La ville étant désormais isolée, “les civils sont confrontés à des risques graves, notamment en raison de l’utilisation d’armes explosives telles que des mortiers et de l’artillerie lourde dans des zones densément peuplées”, a pour sa part averti Volker Türk, chef des droits de l’homme de l’ONU.
Le responsable onusien a également averti des risques pour l’ordre public, suite à l’évasion de quelque 4 763 prisonniers de la prison de Muzenze, dans la foulée des événements.
Volker Türk a notamment souligné l’importance de garantir la sécurité des défenseurs des droits humains, des journalistes et d’autres acteurs de la société civile à Goma.
– Refuge chez dans les camps de l’ONU
Concernant les populations, dont certaines se sont réfugiées dans les provinces voisines et d’autres ont traversé les frontières vers le Rwanda, l’ONU affirme qu’elle ne disposait pas de données exactes suite à la dégradation de la situation sécuritaire, toujours en cours.
Les bases de la mission onusienne en RDC (Monusco) ont accueilli un grand nombre de réfugiés, dont pas moins de 1200 soldats congolais qui se sont retranchés avec leurs équipements militaires dans le camp du bataillon uruguayen, alors qu’un millier supplémentaire n’a pu y accéder, indique l’ONU dans sa publication.
La Représentante spéciale adjointe du Secrétaire général de l’ONU chargée de la protection et des opérations de la MONUSCO, Vivian van de Perre, a déclaré que les bases de la Monusco ne sont pas en mesure d’abriter “un tel nombre de personnes”…
Concernant le mouvement d’exode, Shelley Thakral, porte-parole du Programme alimentaire mondial, a rappelé que les trois provinces de l’est de la RDC (Nord-Kivu, Sud-Kivu et Ituri) comptaient déjà plus de 5 millions de déplacés, avant la flambée des violences.
“Nous n’avons toujours pas de chiffres concernant ce nouvel exode”, a-t-elle reconnu, redoutant les risques d’une pénurie alimentaire doublée d’une flambée des prix.

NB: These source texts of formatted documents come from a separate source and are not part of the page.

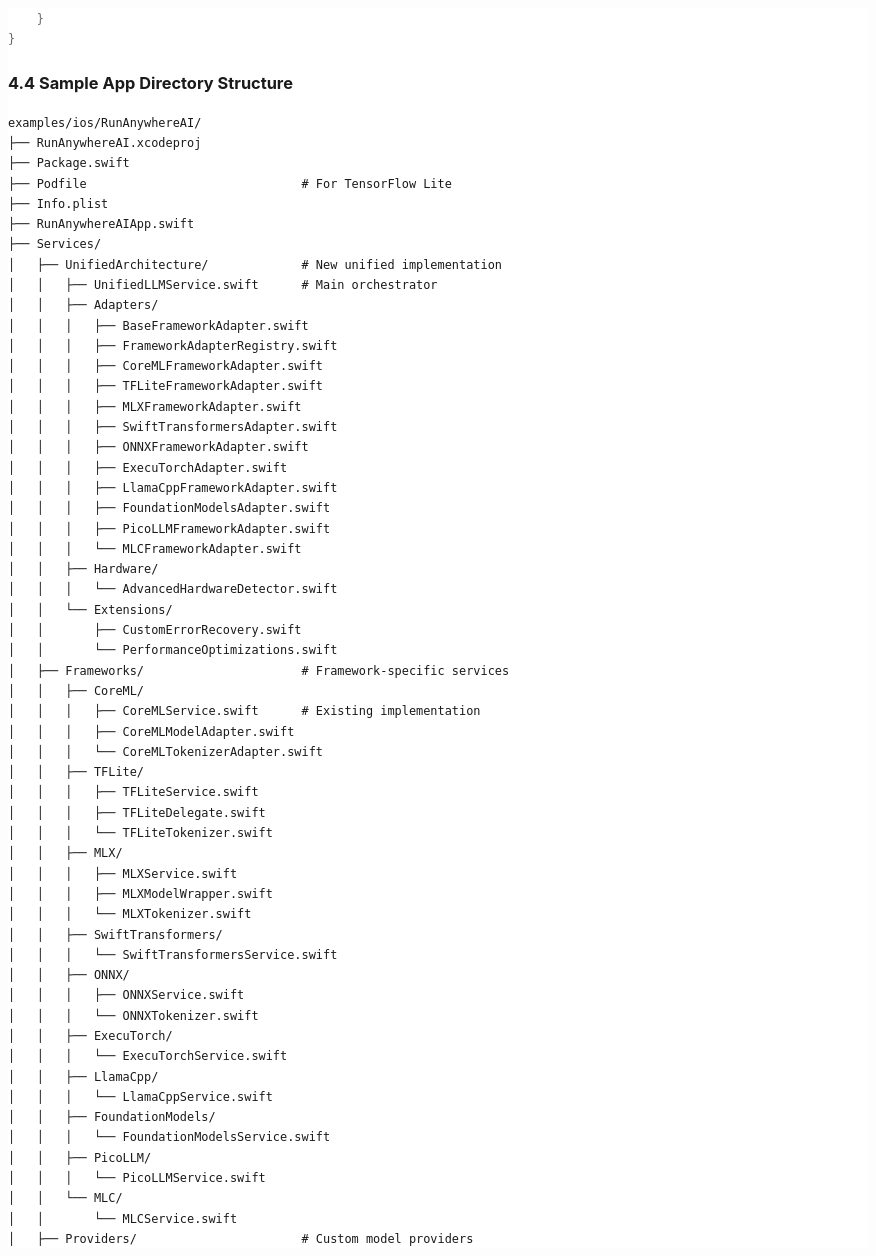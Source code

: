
 ```swift
    }
}
```

### 4.4 Sample App Directory Structure

```
examples/ios/RunAnywhereAI/
├── RunAnywhereAI.xcodeproj
├── Package.swift
├── Podfile                              # For TensorFlow Lite
├── Info.plist
├── RunAnywhereAIApp.swift
├── Services/
│   ├── UnifiedArchitecture/             # New unified implementation
│   │   ├── UnifiedLLMService.swift      # Main orchestrator
│   │   ├── Adapters/
│   │   │   ├── BaseFrameworkAdapter.swift
│   │   │   ├── FrameworkAdapterRegistry.swift
│   │   │   ├── CoreMLFrameworkAdapter.swift
│   │   │   ├── TFLiteFrameworkAdapter.swift
│   │   │   ├── MLXFrameworkAdapter.swift
│   │   │   ├── SwiftTransformersAdapter.swift
│   │   │   ├── ONNXFrameworkAdapter.swift
│   │   │   ├── ExecuTorchAdapter.swift
│   │   │   ├── LlamaCppFrameworkAdapter.swift
│   │   │   ├── FoundationModelsAdapter.swift
│   │   │   ├── PicoLLMFrameworkAdapter.swift
│   │   │   └── MLCFrameworkAdapter.swift
│   │   ├── Hardware/
│   │   │   └── AdvancedHardwareDetector.swift
│   │   └── Extensions/
│   │       ├── CustomErrorRecovery.swift
│   │       └── PerformanceOptimizations.swift
│   ├── Frameworks/                      # Framework-specific services
│   │   ├── CoreML/
│   │   │   ├── CoreMLService.swift      # Existing implementation
│   │   │   ├── CoreMLModelAdapter.swift
│   │   │   └── CoreMLTokenizerAdapter.swift
│   │   ├── TFLite/
│   │   │   ├── TFLiteService.swift
│   │   │   ├── TFLiteDelegate.swift
│   │   │   └── TFLiteTokenizer.swift
│   │   ├── MLX/
│   │   │   ├── MLXService.swift
│   │   │   ├── MLXModelWrapper.swift
│   │   │   └── MLXTokenizer.swift
│   │   ├── SwiftTransformers/
│   │   │   └── SwiftTransformersService.swift
│   │   ├── ONNX/
│   │   │   ├── ONNXService.swift
│   │   │   └── ONNXTokenizer.swift
│   │   ├── ExecuTorch/
│   │   │   └── ExecuTorchService.swift
│   │   ├── LlamaCpp/
│   │   │   └── LlamaCppService.swift
│   │   ├── FoundationModels/
│   │   │   └── FoundationModelsService.swift
│   │   ├── PicoLLM/
│   │   │   └── PicoLLMService.swift
│   │   └── MLC/
│   │       └── MLCService.swift
│   ├── Providers/                       # Custom model providers
```
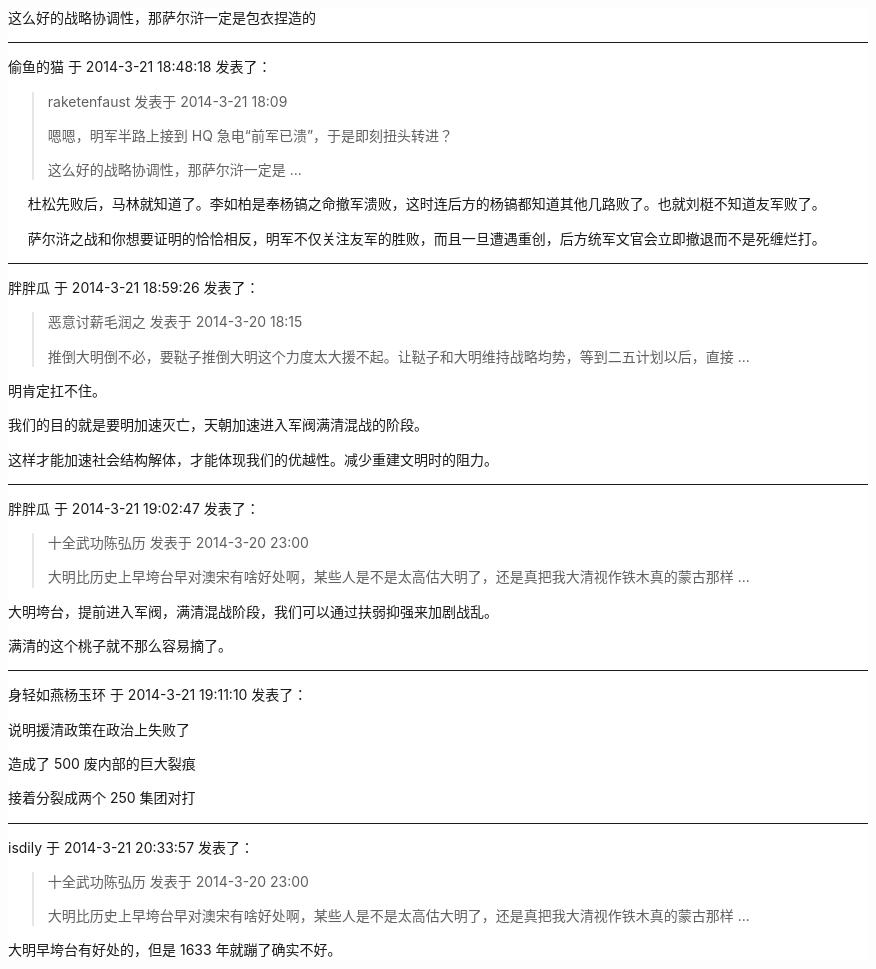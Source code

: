 这么好的战略协调性，那萨尔浒一定是包衣捏造的

---

偷鱼的猫 于 2014-3-21 18:48:18 发表了：

> raketenfaust 发表于 2014-3-21 18:09
>
> 嗯嗯，明军半路上接到 HQ 急电“前军已溃”，于是即刻扭头转进？
>
> 这么好的战略协调性，那萨尔浒一定是 ...

&nbsp; &nbsp;&nbsp;&nbsp;杜松先败后，马林就知道了。李如柏是奉杨镐之命撤军溃败，这时连后方的杨镐都知道其他几路败了。也就刘梃不知道友军败了。

&nbsp; &nbsp;&nbsp;&nbsp;萨尔浒之战和你想要证明的恰恰相反，明军不仅关注友军的胜败，而且一旦遭遇重创，后方统军文官会立即撤退而不是死缠烂打。

---

胖胖瓜 于 2014-3-21 18:59:26 发表了：

> 恶意讨薪毛润之 发表于 2014-3-20 18:15
>
> 推倒大明倒不必，要鞑子推倒大明这个力度太大援不起。让鞑子和大明维持战略均势，等到二五计划以后，直接 ...

明肯定扛不住。

我们的目的就是要明加速灭亡，天朝加速进入军阀满清混战的阶段。

这样才能加速社会结构解体，才能体现我们的优越性。减少重建文明时的阻力。

---

胖胖瓜 于 2014-3-21 19:02:47 发表了：

> 十全武功陈弘历 发表于 2014-3-20 23:00
>
> 大明比历史上早垮台早对澳宋有啥好处啊，某些人是不是太高估大明了，还是真把我大清视作铁木真的蒙古那样 ...

大明垮台，提前进入军阀，满清混战阶段，我们可以通过扶弱抑强来加剧战乱。

满清的这个桃子就不那么容易摘了。

---

身轻如燕杨玉环 于 2014-3-21 19:11:10 发表了：

说明援清政策在政治上失败了

造成了 500 废内部的巨大裂痕

接着分裂成两个 250 集团对打

---

isdily 于 2014-3-21 20:33:57 发表了：

> 十全武功陈弘历 发表于 2014-3-20 23:00
>
> 大明比历史上早垮台早对澳宋有啥好处啊，某些人是不是太高估大明了，还是真把我大清视作铁木真的蒙古那样 ...

大明早垮台有好处的，但是 1633 年就蹦了确实不好。

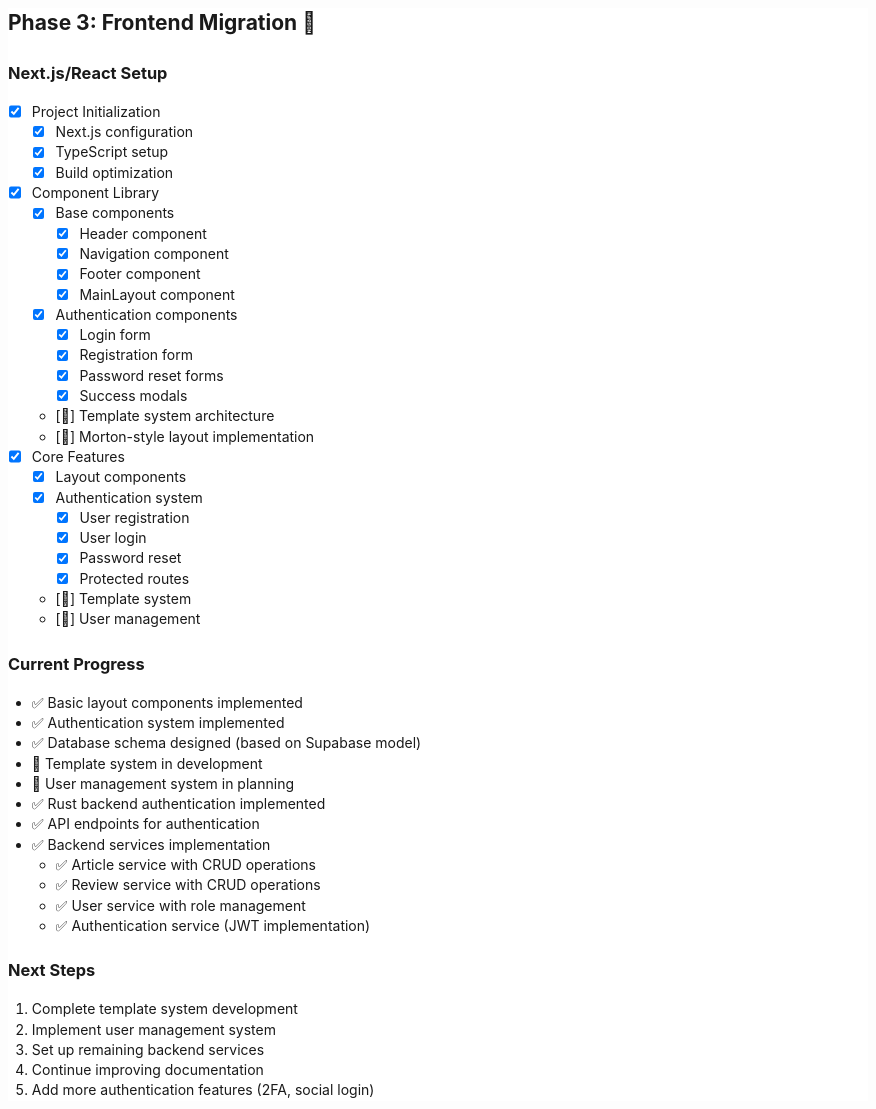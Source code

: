 ## Phase 3: Frontend Migration 🔄

### Next.js/React Setup
- [x] Project Initialization
  - [x] Next.js configuration
  - [x] TypeScript setup
  - [x] Build optimization
- [x] Component Library
  - [x] Base components
    - [x] Header component
    - [x] Navigation component
    - [x] Footer component
    - [x] MainLayout component
  - [x] Authentication components
    - [x] Login form
    - [x] Registration form
    - [x] Password reset forms
    - [x] Success modals
  - [🔄] Template system architecture
  - [🔄] Morton-style layout implementation
- [x] Core Features
  - [x] Layout components
  - [x] Authentication system
    - [x] User registration
    - [x] User login
    - [x] Password reset
    - [x] Protected routes
  - [🔄] Template system
  - [🔄] User management

### Current Progress
- ✅ Basic layout components implemented
- ✅ Authentication system implemented
- ✅ Database schema designed (based on Supabase model)
- 🔄 Template system in development
- 🔄 User management system in planning
- ✅ Rust backend authentication implemented
- ✅ API endpoints for authentication
- ✅ Backend services implementation
  - ✅ Article service with CRUD operations
  - ✅ Review service with CRUD operations
  - ✅ User service with role management
  - ✅ Authentication service (JWT implementation)

### Next Steps
1. Complete template system development
2. Implement user management system
3. Set up remaining backend services
4. Continue improving documentation
5. Add more authentication features (2FA, social login)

“Leur résilience va être mise à l’épreuve encore davantage au cours des prochaines 24 heures”, a-t-elle alerté.
“Nous pensons que Goma est tombée”, a-t-elle regretté.
Pour rappel, le Mouvement du 23 Mars (M23) a été créé en 2012 par des militaires dissidents de l’armée congolaise. Après une brève montée en puissance, il a été défait en 2013 par les Forces armées de la République démocratique du Congo (Fardc), appuyées par les Casques bleus de la Monusco. Cependant, le M23 a repris les armes en 2022, s’emparant de plusieurs localités dans la province du Nord-Kivu, située à la frontière du Rwanda et de l’Ouganda.
Kinshasa accuse le Rwanda de soutenir activement le M23 pour accéder aux richesses minières de la région. Ces accusations sont étayées par des rapports d’agences onusiennes, qui pointent un appui militaire rwandais au mouvement rebelle. Pour la RDC, le M23 est un groupe “terroriste” et toute forme de négociation est catégoriquement rejetée.
Le Rwanda réfute ces allégations, affirmant que le M23 est un mouvement congolais dirigé par des Congolais, bien que ses membres parlent le kinyarwanda, la langue rwandaise. Kigali rejette également les conclusions des rapports onusiens et rappelle avoir désarmé les rebelles du M23 qui s’étaient réfugiés sur son sol en 2012-2013, avant de remettre leur arsenal aux autorités congolaises.
Pour le Rwanda, le M23 représente une menace pour sa sécurité intérieure. Kigali accuse la RDC de collaborer avec des groupes armés, notamment les miliciens Wazalendo et les Forces démocratiques de libération du Rwanda (FDLR), considérés comme responsables du génocide rwandais. Ces alliances, selon Kigali, s’inscriraient dans une stratégie visant à renverser le gouvernement rwandais.